» **What needs to be done**
Search the data for the word "inverse" and copy each line that has it.

[Collected data]
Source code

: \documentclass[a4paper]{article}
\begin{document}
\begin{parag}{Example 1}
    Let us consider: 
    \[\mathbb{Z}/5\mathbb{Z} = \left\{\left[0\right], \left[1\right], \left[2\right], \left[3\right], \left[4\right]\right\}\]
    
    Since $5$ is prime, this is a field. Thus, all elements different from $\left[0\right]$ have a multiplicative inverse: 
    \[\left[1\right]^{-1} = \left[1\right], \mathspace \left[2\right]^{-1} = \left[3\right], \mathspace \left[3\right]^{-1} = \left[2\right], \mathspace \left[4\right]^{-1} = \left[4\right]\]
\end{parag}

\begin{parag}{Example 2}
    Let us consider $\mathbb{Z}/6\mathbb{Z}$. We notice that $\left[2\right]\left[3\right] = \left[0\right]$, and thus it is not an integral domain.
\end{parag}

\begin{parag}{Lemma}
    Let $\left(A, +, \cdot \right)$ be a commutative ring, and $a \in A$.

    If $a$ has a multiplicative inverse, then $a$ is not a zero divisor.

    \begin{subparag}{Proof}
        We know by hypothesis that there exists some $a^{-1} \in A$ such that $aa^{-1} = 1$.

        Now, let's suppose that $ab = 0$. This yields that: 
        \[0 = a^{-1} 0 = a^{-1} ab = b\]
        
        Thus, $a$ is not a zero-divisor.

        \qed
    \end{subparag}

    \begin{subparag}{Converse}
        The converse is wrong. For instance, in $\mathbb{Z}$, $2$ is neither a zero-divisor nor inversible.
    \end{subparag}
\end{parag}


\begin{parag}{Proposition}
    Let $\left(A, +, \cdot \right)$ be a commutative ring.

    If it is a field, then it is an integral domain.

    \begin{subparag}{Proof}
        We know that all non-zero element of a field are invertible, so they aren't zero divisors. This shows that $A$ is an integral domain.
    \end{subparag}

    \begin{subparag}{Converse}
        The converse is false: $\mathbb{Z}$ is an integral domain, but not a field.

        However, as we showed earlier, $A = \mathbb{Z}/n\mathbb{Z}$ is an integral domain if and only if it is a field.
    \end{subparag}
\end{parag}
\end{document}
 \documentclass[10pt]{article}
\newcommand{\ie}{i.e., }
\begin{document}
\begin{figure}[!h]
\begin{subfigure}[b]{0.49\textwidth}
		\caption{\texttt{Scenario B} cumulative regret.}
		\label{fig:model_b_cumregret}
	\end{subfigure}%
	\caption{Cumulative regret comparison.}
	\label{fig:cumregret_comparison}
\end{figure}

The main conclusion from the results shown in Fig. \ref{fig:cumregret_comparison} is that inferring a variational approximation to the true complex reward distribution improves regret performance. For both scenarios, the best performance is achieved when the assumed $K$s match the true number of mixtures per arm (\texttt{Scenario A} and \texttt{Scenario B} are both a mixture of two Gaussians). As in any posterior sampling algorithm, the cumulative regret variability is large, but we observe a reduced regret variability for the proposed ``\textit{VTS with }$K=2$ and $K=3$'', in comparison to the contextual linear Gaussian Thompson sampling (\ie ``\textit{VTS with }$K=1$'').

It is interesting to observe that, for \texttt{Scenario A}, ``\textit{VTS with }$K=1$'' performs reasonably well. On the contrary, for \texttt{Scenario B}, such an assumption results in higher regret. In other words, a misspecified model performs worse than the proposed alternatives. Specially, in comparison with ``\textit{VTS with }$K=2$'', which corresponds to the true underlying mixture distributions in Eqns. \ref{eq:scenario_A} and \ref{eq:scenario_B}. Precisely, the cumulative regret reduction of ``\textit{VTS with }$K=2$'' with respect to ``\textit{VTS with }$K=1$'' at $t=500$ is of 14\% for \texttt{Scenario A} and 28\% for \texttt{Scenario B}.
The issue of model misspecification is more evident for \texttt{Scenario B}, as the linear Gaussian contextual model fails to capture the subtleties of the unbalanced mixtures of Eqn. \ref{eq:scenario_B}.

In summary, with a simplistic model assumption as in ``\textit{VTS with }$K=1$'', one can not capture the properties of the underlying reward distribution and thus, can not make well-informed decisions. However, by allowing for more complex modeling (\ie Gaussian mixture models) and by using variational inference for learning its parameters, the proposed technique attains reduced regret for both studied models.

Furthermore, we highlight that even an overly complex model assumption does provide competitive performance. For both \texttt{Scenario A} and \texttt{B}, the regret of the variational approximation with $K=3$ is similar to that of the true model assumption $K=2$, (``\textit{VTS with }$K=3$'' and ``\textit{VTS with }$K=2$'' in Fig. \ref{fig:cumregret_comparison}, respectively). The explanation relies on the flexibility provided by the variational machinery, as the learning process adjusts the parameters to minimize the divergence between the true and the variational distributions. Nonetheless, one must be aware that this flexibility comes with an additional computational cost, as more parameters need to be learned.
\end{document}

» **Answer for this exercise**
    Since $5$ is prime, this is a field. Thus, all elements different from $\left[0\right]$ have a multiplicative inverse: 
    If $a$ has a multiplicative inverse, then $a$ is not a zero divisor.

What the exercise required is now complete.